• [Problem description]
Please tally the lines below that contain the word "itemize" and reply with the total alone.

*** Records shown ***

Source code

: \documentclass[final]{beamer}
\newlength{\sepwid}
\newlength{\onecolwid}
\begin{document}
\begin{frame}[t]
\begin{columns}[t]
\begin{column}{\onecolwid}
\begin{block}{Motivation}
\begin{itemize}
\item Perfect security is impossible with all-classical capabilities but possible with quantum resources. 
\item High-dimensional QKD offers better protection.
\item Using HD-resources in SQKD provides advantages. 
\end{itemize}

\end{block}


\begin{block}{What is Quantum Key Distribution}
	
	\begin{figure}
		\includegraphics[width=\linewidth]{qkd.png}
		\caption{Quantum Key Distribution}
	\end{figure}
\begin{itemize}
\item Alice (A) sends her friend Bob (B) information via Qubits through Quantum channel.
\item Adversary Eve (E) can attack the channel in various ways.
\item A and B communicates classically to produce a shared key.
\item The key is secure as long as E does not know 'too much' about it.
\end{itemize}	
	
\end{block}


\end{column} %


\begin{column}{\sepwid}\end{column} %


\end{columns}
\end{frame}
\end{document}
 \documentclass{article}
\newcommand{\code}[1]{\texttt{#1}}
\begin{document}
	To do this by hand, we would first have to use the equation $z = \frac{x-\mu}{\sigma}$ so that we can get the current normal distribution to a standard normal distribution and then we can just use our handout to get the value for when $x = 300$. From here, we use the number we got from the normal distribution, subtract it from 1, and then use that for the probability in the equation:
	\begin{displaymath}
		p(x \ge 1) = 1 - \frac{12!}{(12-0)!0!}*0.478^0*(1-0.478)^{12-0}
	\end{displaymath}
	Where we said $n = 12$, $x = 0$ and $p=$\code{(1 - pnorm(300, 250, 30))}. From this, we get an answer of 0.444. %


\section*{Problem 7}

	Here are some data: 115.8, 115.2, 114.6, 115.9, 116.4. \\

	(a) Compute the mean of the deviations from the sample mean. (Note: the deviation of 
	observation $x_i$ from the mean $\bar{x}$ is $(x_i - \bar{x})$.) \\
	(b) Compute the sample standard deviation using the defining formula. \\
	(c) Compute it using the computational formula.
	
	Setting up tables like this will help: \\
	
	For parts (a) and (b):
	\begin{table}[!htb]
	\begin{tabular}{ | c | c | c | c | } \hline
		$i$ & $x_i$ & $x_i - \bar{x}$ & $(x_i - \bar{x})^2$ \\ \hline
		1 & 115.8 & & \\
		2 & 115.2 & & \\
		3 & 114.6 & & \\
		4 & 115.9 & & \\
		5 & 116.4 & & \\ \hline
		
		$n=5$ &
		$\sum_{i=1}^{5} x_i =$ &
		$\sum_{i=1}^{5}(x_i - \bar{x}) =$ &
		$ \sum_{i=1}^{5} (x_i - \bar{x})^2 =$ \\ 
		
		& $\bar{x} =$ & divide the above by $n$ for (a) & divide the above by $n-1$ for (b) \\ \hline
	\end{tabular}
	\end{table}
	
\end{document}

*** End of Records shown ***

• [Exercise solution]
4